Stored data entries:
--- START ---

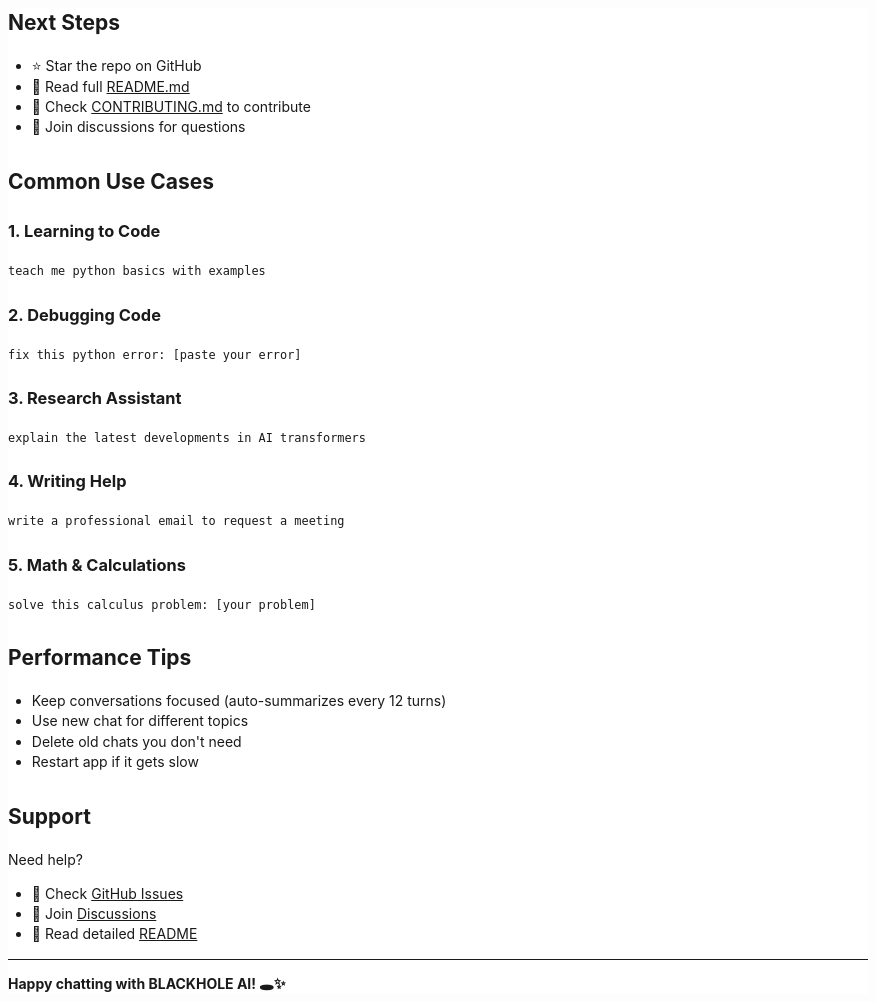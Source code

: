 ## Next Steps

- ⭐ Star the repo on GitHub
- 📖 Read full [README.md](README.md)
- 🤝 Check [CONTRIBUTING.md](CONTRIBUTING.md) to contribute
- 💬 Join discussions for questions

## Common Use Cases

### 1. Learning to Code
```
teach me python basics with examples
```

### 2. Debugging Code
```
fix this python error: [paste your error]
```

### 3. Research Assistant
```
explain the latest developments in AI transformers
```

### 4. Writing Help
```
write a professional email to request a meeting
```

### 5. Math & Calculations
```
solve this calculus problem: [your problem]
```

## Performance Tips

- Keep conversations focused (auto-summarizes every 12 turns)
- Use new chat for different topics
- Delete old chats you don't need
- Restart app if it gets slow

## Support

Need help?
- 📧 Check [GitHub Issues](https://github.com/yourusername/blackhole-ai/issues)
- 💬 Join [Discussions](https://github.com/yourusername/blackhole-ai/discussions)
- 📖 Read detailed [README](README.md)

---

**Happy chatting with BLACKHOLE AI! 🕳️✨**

--- END ---
--- START ---

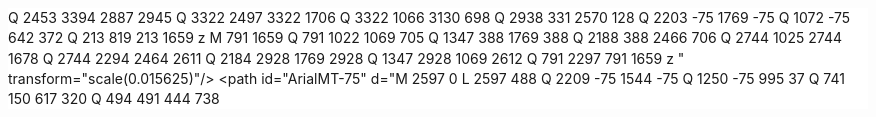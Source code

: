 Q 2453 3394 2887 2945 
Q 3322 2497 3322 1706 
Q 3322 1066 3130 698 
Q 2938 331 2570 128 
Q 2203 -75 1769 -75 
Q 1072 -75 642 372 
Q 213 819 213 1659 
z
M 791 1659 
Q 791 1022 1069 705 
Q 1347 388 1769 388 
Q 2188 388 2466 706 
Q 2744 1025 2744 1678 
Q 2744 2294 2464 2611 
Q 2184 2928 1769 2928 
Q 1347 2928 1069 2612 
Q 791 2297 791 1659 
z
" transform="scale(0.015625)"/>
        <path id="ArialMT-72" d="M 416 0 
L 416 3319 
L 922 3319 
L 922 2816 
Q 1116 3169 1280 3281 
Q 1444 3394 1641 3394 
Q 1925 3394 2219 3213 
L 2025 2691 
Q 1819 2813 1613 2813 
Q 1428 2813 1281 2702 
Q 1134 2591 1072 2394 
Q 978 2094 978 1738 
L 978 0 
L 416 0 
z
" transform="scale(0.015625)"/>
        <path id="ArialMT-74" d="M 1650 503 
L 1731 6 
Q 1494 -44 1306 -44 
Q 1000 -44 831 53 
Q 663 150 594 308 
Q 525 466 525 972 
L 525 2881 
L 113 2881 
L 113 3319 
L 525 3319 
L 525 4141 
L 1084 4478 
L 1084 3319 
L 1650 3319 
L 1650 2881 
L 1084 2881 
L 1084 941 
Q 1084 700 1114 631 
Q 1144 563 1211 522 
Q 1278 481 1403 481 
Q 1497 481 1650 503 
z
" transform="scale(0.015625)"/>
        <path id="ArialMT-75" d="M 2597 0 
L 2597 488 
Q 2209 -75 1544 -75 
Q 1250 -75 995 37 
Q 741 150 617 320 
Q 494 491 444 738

--- END ---

» YOUR GOAL
Work out how many lines of the entries include the word "https", and respond with that number and nothing more.

» OUTPUT FOR THIS EXERCISE
2